Description of the task - A bare number is the only acceptable answer: how many lines of these entries include "options"?

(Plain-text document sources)
******

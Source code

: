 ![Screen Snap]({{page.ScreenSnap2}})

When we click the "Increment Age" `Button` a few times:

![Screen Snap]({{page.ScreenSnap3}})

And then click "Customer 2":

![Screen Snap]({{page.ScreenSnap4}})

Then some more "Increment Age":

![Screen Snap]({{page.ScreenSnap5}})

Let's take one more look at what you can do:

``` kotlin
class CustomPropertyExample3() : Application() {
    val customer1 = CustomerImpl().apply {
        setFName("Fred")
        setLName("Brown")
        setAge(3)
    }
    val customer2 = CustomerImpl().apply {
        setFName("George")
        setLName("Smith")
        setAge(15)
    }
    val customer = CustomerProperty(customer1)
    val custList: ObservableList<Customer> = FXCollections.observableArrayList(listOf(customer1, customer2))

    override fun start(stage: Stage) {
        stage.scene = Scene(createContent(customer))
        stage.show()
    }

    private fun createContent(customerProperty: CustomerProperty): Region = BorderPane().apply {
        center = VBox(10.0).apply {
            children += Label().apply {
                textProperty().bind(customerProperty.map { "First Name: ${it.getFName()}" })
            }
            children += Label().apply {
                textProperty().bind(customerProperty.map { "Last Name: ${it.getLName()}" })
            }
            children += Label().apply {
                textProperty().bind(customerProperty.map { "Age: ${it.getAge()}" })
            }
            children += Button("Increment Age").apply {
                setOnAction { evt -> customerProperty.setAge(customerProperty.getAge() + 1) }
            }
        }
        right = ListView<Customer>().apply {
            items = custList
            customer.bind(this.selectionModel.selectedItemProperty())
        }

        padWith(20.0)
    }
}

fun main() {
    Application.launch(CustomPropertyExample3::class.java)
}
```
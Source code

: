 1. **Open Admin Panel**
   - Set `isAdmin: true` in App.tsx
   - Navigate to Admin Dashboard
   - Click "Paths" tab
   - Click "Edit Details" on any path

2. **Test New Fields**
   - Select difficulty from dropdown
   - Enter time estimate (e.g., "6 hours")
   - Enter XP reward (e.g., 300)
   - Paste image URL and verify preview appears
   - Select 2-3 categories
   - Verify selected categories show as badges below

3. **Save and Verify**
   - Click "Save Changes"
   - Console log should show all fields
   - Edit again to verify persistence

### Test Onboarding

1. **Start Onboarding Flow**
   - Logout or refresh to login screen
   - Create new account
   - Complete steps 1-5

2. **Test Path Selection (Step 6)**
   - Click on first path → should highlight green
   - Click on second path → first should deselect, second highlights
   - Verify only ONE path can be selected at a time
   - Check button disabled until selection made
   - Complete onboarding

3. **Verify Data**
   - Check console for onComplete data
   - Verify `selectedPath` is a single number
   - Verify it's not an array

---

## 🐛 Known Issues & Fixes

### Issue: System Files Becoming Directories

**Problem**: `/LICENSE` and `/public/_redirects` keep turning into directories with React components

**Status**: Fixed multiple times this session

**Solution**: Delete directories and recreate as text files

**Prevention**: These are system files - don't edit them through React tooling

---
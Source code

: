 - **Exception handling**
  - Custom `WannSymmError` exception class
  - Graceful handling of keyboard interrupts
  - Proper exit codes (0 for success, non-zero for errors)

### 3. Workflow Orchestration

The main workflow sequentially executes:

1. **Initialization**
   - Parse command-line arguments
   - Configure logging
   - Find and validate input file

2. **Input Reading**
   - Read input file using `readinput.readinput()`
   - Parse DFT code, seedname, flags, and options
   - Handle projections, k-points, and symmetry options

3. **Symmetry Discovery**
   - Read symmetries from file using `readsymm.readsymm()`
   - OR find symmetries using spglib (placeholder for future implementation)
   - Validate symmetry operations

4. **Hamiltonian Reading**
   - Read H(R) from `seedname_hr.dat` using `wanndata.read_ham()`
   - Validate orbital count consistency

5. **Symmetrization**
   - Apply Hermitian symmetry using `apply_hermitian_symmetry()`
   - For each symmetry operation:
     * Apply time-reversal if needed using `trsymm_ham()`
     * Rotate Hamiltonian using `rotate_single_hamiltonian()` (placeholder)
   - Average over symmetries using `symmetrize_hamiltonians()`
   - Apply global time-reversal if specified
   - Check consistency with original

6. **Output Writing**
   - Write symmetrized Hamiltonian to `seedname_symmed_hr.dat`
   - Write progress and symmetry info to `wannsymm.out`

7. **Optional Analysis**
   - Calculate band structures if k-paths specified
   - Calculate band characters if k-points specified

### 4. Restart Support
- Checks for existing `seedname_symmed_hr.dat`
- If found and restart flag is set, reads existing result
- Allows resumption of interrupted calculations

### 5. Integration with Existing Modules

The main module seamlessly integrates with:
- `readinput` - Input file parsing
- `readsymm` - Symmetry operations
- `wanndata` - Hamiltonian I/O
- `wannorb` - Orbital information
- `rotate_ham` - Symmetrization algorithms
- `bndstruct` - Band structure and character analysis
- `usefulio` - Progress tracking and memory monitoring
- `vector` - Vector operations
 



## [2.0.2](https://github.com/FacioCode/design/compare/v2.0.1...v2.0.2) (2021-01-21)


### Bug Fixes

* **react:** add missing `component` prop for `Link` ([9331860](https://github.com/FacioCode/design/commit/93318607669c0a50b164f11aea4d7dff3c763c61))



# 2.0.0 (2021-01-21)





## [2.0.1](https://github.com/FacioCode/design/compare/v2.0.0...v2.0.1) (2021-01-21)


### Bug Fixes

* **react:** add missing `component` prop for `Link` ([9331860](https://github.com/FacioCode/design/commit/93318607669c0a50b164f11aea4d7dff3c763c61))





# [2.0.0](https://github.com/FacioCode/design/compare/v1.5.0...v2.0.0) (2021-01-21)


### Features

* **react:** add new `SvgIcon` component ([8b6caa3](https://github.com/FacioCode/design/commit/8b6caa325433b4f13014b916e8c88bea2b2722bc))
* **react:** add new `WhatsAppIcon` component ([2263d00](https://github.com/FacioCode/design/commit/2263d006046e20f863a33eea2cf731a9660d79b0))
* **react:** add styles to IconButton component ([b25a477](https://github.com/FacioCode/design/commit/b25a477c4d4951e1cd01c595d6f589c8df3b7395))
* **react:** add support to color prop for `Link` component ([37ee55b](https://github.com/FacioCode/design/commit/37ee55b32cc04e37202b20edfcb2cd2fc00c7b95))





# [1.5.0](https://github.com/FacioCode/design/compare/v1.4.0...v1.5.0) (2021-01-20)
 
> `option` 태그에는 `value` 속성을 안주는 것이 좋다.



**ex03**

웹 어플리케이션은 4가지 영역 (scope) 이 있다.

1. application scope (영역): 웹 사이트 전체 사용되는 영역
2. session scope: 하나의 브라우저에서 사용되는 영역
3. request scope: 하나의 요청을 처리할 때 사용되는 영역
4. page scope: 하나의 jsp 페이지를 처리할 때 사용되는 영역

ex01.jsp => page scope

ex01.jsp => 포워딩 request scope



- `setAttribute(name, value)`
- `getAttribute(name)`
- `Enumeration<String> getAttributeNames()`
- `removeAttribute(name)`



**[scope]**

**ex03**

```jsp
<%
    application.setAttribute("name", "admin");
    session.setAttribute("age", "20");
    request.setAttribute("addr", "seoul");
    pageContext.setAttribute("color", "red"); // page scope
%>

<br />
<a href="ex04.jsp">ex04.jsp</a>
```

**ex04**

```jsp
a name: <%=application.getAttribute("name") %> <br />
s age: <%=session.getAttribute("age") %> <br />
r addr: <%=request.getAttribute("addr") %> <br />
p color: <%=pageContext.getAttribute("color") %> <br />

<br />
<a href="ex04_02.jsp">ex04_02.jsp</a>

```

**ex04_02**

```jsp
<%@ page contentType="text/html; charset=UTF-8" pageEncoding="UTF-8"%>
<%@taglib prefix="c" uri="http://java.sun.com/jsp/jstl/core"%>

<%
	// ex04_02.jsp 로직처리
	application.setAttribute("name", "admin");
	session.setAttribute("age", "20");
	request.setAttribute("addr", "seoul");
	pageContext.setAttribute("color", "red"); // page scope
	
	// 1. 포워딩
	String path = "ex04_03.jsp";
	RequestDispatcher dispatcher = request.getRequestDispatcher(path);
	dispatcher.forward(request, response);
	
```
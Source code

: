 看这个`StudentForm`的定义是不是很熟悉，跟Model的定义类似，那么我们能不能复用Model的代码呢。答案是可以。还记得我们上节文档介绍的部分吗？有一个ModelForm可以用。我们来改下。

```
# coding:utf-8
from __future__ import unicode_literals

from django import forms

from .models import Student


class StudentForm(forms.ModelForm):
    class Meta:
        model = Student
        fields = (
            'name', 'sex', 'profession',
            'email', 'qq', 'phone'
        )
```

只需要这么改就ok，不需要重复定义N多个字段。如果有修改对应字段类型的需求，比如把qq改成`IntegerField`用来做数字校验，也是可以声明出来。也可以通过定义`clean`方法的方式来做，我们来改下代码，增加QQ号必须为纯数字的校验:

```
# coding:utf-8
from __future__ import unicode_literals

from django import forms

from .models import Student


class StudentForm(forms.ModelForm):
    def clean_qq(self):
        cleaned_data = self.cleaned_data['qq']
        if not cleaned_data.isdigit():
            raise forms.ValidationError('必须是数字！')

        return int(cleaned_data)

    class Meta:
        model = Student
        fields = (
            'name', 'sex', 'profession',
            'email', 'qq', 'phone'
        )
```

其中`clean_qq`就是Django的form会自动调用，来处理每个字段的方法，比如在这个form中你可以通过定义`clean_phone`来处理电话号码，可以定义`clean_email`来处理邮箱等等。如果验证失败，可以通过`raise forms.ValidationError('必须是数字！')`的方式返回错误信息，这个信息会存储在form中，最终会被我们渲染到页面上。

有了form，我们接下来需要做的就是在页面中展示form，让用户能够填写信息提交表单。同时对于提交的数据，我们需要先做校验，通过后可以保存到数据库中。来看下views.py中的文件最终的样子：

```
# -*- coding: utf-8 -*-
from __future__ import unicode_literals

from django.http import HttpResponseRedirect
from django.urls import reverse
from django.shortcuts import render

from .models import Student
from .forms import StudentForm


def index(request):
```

******

Answer - 2